Work required:
Return exactly the lines of the records below, starting at the line that contains "## 🛠️ How It Works" and ending at the line that contains "with ❤️ by WPBean**", with both of those lines kept.
*** Opening of The data ***
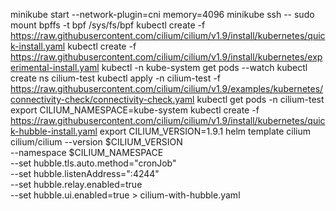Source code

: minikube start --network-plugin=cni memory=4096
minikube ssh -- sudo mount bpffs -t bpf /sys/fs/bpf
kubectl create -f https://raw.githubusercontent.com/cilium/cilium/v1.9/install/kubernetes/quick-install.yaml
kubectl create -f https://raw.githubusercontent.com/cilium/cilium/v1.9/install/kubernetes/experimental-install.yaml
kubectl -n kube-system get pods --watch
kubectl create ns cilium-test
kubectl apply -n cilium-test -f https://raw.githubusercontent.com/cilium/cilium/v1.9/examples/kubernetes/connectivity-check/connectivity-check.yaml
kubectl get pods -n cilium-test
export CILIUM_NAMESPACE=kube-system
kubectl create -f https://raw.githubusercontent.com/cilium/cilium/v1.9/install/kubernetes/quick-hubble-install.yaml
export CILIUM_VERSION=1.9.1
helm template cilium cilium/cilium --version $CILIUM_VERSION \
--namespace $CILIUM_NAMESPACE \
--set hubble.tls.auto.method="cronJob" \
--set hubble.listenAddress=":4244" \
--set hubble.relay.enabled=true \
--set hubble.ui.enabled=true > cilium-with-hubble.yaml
*** Close of The data ***
*** Opening of The data ***
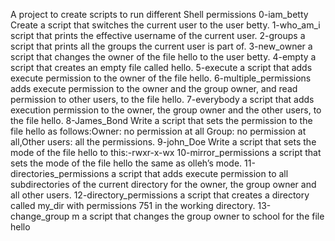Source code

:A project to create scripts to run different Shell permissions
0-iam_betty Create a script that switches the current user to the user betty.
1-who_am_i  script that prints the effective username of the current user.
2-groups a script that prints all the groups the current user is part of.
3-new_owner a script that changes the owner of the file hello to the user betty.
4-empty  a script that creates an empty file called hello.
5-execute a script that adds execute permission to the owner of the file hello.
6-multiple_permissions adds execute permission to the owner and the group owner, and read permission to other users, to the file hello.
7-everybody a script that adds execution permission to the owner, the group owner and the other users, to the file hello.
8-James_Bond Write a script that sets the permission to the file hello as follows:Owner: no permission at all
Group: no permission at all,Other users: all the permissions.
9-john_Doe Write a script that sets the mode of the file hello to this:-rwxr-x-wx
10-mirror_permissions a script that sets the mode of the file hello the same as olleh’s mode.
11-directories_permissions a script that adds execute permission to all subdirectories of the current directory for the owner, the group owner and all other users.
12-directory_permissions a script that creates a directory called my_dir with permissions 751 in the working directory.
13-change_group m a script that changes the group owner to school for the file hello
*** Close of The data ***
*** Opening of The data ***
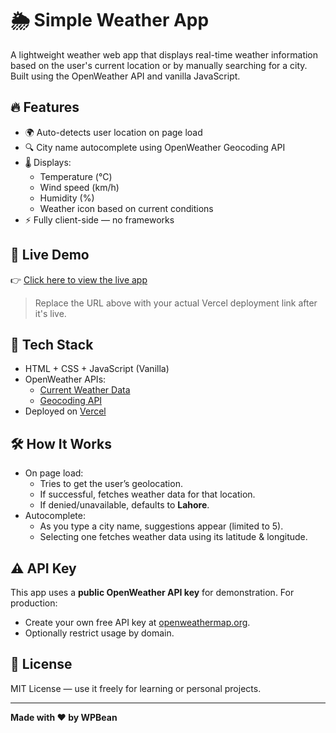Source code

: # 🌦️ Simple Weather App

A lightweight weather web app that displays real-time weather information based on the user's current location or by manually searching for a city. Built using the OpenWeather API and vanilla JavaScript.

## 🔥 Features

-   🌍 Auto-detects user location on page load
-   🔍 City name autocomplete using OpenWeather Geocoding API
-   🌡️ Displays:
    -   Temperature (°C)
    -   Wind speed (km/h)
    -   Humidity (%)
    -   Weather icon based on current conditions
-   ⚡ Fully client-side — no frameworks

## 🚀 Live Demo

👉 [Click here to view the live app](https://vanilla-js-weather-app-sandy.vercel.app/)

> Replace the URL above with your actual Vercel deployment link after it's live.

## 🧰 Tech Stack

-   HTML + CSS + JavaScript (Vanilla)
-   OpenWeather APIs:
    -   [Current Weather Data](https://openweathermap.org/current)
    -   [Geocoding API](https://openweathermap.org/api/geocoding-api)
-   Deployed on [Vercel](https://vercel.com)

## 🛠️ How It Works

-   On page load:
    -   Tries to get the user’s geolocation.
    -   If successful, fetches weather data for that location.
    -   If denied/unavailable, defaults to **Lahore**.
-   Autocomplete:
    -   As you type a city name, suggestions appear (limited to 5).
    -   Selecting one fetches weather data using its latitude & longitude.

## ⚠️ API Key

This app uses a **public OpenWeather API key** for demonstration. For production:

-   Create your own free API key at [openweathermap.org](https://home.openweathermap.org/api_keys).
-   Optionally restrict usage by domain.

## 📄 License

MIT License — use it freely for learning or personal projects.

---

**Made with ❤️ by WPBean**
*** Close of The data ***
Your solution:
## 🛠️ How It Works

-   On page load:
    -   Tries to get the user’s geolocation.
    -   If successful, fetches weather data for that location.
    -   If denied/unavailable, defaults to **Lahore**.
-   Autocomplete:
    -   As you type a city name, suggestions appear (limited to 5).
    -   Selecting one fetches weather data using its latitude & longitude.

## ⚠️ API Key

This app uses a **public OpenWeather API key** for demonstration. For production:

-   Create your own free API key at [openweathermap.org](https://home.openweathermap.org/api_keys).
-   Optionally restrict usage by domain.

## 📄 License

MIT License — use it freely for learning or personal projects.

---

**Made with ❤️ by WPBean**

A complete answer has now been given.